▸ Saved entries:
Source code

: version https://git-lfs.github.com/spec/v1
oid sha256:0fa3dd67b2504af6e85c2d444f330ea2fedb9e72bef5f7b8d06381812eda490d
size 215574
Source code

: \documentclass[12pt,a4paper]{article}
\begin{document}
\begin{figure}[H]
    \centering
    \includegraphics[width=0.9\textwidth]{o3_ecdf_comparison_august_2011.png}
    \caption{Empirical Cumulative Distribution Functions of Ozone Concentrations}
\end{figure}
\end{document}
---
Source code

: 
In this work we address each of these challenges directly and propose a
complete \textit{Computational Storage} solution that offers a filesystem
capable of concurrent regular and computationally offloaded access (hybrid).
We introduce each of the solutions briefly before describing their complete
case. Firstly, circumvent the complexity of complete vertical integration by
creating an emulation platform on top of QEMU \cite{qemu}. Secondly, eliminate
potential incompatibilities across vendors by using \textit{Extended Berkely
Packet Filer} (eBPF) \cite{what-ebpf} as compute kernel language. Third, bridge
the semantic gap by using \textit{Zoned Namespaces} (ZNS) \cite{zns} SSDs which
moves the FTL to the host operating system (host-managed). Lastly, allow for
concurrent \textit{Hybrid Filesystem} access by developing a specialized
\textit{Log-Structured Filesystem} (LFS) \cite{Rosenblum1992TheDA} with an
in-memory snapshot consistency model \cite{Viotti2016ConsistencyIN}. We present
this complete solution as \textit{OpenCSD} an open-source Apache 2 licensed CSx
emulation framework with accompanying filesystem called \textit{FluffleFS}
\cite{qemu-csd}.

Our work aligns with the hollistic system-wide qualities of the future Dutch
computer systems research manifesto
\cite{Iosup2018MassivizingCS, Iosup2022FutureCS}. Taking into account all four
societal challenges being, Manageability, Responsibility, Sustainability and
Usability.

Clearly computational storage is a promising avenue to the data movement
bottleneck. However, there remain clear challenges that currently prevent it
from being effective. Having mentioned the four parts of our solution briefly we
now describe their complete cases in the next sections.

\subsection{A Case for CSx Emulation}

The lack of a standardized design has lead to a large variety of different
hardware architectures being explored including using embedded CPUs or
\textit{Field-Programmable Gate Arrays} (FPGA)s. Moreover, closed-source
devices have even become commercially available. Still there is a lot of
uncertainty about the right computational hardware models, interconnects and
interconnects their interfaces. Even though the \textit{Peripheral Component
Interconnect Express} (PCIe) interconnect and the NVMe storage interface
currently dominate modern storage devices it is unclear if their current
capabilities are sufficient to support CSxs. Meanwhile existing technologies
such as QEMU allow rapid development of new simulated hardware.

▸ TASK STATEMENT:
Among the entries above, find the line with "capable of concurrent" and the line with "case. Firstly, circumvent"; give again exactly these two lines and all lines between them.

▸ ANSWER:
capable of concurrent regular and computationally offloaded access (hybrid).
We introduce each of the solutions briefly before describing their complete
case. Firstly, circumvent the complexity of complete vertical integration by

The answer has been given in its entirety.